===== The data

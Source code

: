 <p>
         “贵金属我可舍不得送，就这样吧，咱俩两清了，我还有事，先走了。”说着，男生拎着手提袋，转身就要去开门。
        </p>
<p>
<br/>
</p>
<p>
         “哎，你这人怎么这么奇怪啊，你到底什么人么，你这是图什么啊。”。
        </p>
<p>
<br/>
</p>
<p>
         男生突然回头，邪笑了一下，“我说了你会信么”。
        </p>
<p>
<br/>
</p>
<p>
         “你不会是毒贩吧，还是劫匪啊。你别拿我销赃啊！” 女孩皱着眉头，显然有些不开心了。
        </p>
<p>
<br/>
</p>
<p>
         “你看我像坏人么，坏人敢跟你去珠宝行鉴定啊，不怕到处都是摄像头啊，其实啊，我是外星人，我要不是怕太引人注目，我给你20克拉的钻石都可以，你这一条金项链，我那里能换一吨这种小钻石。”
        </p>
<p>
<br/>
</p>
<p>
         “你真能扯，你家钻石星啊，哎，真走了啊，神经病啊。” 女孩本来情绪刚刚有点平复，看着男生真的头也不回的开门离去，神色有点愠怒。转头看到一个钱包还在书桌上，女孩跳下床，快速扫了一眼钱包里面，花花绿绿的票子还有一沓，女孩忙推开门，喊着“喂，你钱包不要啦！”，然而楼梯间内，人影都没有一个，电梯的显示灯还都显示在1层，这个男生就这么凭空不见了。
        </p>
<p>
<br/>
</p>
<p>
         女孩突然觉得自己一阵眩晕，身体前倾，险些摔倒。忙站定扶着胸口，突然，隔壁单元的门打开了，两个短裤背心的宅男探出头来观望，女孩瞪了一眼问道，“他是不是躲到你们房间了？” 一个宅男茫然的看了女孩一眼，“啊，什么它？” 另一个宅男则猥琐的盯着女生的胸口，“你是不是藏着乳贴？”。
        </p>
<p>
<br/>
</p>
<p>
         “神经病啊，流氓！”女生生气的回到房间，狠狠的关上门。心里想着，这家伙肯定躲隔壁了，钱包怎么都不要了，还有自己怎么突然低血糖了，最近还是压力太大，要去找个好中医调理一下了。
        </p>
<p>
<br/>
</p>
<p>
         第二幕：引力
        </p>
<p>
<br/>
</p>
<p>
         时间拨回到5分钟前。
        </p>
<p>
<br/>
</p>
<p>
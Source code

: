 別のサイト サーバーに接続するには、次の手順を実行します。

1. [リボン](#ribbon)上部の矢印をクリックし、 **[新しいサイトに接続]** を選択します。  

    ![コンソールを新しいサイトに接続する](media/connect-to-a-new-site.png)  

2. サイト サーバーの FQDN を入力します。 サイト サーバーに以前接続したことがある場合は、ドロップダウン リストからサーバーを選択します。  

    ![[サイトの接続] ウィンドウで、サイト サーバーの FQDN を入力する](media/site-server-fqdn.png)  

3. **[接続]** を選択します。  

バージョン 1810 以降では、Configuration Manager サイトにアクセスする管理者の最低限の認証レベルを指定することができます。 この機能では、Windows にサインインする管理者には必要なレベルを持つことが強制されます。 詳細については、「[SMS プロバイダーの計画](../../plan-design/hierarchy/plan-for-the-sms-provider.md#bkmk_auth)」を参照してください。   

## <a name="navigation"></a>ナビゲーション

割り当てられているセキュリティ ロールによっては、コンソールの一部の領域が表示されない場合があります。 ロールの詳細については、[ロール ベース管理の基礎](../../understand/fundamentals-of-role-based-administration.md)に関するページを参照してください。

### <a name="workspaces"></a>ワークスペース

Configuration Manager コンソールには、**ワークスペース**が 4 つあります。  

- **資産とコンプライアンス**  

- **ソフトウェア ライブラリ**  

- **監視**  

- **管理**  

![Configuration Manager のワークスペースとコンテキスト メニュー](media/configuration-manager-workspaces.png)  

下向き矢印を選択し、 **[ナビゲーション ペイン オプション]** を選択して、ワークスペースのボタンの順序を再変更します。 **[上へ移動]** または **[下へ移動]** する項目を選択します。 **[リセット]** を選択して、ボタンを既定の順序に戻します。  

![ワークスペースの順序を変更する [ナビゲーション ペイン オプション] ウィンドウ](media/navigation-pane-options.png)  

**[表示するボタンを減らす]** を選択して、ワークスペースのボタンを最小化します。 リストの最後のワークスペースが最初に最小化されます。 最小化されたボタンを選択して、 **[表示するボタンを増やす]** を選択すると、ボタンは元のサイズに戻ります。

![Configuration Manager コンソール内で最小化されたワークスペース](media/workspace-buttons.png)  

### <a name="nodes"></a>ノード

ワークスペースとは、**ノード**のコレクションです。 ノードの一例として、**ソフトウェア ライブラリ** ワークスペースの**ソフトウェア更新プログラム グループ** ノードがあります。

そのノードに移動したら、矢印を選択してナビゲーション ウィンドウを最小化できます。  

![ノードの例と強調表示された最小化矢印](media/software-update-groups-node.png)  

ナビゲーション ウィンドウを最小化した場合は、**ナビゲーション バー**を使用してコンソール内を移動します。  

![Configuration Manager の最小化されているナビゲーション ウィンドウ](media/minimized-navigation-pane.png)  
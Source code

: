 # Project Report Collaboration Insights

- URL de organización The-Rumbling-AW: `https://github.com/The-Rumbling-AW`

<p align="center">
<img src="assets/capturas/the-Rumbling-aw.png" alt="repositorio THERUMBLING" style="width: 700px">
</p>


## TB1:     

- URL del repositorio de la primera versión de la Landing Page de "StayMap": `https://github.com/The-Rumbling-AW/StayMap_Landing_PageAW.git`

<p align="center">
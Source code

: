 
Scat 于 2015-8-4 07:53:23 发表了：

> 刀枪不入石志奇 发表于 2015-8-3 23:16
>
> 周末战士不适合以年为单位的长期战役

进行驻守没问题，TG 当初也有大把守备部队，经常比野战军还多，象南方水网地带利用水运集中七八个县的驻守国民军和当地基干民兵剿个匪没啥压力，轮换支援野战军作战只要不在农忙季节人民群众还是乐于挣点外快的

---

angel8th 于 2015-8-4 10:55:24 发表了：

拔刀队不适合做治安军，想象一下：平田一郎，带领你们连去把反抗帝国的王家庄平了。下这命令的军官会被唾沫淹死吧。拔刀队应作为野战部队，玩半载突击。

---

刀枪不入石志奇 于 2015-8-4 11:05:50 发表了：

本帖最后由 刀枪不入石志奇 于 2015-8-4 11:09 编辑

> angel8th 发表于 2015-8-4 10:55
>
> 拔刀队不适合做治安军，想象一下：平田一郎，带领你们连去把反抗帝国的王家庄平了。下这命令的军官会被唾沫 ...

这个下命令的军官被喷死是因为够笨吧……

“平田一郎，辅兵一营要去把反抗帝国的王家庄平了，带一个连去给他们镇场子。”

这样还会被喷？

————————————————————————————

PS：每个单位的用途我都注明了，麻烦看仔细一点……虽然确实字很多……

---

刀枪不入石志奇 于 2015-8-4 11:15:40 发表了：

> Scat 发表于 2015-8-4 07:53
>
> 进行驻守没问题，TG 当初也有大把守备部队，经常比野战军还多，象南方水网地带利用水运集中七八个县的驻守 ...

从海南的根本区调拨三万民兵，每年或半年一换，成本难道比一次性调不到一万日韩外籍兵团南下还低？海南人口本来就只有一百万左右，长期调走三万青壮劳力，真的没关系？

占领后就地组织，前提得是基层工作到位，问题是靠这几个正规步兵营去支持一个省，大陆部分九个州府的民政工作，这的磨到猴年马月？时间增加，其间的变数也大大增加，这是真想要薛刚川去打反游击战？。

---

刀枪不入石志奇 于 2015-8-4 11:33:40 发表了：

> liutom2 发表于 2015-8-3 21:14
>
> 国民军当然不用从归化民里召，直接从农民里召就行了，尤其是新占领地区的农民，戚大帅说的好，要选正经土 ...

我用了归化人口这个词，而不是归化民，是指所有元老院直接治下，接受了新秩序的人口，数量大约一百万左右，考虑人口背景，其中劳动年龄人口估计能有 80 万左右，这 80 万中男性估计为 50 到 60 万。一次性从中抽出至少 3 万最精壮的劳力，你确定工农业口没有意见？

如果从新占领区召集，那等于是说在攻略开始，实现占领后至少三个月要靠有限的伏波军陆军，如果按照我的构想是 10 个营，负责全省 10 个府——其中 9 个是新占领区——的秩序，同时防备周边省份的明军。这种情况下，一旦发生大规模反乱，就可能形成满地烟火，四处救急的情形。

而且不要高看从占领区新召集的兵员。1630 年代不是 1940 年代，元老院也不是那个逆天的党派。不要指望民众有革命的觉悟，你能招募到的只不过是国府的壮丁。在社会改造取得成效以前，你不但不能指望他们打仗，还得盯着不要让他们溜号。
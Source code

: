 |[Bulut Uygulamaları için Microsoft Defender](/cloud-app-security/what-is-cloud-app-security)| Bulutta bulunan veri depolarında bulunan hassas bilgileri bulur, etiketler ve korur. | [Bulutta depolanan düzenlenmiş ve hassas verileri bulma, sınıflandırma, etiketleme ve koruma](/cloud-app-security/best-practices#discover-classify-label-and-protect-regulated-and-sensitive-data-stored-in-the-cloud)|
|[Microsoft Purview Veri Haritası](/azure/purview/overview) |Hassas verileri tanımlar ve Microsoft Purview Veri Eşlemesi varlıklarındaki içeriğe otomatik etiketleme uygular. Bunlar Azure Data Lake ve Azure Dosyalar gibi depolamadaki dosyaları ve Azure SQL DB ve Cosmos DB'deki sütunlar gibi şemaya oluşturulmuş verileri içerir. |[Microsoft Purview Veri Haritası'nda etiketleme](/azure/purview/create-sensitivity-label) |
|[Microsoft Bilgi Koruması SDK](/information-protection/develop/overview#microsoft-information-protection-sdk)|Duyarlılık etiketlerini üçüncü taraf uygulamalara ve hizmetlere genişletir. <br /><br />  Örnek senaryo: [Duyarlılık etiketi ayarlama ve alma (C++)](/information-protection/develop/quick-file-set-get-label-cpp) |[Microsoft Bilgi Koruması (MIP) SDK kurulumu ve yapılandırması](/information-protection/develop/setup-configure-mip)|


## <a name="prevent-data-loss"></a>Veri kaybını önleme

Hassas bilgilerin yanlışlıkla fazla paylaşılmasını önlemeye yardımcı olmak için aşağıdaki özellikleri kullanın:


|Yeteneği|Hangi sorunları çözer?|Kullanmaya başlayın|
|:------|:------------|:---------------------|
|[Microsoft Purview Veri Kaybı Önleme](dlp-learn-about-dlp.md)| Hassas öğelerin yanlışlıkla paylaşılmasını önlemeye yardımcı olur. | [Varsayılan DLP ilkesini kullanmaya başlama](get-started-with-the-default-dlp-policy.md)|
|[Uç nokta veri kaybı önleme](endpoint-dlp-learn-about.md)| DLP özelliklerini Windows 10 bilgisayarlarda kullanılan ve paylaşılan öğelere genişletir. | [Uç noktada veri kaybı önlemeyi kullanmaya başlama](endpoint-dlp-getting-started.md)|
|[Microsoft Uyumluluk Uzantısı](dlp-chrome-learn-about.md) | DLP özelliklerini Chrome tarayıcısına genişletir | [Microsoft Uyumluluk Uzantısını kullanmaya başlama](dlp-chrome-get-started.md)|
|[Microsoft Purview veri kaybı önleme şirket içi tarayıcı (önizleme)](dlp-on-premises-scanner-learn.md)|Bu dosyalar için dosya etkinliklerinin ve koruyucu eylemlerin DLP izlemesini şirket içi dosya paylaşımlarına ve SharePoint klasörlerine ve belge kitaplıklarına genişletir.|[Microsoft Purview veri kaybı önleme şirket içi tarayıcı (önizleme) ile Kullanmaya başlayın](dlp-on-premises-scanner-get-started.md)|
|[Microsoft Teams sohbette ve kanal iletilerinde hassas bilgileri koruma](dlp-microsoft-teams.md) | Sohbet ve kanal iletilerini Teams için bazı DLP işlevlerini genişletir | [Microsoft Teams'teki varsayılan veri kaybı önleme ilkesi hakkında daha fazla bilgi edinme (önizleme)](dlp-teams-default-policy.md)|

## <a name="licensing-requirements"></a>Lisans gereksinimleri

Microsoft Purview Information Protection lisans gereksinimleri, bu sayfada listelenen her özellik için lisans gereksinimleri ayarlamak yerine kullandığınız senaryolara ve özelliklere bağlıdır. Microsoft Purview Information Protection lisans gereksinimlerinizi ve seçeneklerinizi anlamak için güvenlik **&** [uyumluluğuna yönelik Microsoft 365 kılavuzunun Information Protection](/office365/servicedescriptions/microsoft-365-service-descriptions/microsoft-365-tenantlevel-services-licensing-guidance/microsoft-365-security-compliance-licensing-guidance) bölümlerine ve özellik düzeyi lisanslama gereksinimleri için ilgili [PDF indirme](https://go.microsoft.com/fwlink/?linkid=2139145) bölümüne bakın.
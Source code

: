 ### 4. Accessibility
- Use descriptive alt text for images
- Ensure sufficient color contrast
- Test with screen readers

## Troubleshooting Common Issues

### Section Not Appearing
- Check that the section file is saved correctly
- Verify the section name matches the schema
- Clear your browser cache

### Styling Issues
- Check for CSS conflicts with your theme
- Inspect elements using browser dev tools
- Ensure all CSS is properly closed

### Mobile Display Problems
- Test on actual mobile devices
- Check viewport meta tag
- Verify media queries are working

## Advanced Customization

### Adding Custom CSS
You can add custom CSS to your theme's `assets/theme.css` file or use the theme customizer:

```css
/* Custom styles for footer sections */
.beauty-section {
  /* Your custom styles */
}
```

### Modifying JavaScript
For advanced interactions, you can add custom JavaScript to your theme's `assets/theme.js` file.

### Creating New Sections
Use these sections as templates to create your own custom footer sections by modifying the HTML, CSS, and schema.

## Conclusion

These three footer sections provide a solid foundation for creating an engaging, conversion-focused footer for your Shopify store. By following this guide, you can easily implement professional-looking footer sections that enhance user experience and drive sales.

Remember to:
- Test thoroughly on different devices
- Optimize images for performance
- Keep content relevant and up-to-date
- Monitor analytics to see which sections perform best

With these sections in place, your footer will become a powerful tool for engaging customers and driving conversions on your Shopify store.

==========

With the entries above as the source, set down exactly the lines from the one holding "- Verify the section name matches the schema" through the last line, both ends included.

▶ [Output for this task]
- Verify the section name matches the schema
- Clear your browser cache

### Styling Issues
- Check for CSS conflicts with your theme
- Inspect elements using browser dev tools
- Ensure all CSS is properly closed

### Mobile Display Problems
- Test on actual mobile devices
- Check viewport meta tag
- Verify media queries are working

## Advanced Customization

### Adding Custom CSS
You can add custom CSS to your theme's `assets/theme.css` file or use the theme customizer:

```css
/* Custom styles for footer sections */
.beauty-section {
  /* Your custom styles */
}
```

### Modifying JavaScript
For advanced interactions, you can add custom JavaScript to your theme's `assets/theme.js` file.

### Creating New Sections
Use these sections as templates to create your own custom footer sections by modifying the HTML, CSS, and schema.

## Conclusion

These three footer sections provide a solid foundation for creating an engaging, conversion-focused footer for your Shopify store. By following this guide, you can easily implement professional-looking footer sections that enhance user experience and drive sales.

Remember to:
- Test thoroughly on different devices
- Optimize images for performance
- Keep content relevant and up-to-date
- Monitor analytics to see which sections perform best

With these sections in place, your footer will become a powerful tool for engaging customers and driving conversions on your Shopify store.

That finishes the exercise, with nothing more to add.